Required action >> Return, exactly and in full, the lines of the records below starting at the one with "- Advance reservation" and ending at the one with "- Free and unrestricted", and no other lines.

Records contained in a dataset:
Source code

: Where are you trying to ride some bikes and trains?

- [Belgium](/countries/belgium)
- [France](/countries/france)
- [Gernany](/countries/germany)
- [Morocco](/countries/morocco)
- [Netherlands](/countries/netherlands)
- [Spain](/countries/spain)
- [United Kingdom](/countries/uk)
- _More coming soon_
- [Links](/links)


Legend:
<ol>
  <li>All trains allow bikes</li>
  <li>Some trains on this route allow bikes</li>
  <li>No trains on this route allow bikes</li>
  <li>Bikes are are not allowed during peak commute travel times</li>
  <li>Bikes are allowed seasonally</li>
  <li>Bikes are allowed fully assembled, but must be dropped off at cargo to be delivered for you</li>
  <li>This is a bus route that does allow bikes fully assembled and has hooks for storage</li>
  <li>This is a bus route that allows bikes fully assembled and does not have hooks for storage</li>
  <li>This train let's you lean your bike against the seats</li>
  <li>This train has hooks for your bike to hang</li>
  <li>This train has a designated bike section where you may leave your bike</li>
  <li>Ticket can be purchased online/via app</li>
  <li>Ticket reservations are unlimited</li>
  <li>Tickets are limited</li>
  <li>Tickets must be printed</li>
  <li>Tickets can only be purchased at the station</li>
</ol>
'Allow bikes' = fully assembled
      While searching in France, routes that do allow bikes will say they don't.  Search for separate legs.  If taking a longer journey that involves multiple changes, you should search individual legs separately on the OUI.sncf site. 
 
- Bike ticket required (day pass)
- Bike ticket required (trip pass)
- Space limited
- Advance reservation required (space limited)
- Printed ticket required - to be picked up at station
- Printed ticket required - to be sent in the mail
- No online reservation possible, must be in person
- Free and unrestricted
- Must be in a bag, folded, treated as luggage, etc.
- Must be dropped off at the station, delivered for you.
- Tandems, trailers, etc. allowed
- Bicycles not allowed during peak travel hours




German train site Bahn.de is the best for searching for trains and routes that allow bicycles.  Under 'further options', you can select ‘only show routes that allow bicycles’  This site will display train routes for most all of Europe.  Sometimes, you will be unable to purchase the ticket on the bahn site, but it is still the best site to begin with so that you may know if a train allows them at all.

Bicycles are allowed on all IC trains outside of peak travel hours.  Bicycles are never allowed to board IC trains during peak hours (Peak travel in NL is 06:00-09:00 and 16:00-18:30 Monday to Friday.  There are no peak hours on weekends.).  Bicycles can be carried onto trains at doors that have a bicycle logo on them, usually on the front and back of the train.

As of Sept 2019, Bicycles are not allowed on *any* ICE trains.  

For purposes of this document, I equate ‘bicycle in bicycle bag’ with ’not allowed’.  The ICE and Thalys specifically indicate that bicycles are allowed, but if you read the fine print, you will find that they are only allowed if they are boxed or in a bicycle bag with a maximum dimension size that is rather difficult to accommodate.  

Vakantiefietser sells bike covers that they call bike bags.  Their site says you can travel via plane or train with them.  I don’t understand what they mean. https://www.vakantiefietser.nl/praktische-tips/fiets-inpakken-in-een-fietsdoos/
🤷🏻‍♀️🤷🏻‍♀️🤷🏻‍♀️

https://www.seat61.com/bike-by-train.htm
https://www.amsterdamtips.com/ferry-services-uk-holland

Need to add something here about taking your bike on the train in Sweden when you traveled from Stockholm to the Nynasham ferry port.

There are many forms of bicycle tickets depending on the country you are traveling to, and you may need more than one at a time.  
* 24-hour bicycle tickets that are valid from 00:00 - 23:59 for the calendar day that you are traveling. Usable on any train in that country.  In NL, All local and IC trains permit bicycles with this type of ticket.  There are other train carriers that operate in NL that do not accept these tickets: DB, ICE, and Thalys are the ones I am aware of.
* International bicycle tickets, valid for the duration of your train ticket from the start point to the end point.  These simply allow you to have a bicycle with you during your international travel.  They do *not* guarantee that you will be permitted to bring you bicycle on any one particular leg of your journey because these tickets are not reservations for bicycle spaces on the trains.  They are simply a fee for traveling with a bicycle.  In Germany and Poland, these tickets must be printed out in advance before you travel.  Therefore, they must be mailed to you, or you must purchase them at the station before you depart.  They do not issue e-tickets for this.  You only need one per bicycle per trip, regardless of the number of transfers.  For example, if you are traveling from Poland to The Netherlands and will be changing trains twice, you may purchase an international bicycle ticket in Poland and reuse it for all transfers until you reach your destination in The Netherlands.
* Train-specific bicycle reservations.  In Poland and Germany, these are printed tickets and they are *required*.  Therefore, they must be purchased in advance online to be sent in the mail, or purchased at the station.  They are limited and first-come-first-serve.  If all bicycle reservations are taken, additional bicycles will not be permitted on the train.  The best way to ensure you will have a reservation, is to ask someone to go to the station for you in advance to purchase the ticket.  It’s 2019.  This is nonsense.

Solution for this exercise >>
- Advance reservation required (space limited)
- Printed ticket required - to be picked up at station
- Printed ticket required - to be sent in the mail
- No online reservation possible, must be in person
- Free and unrestricted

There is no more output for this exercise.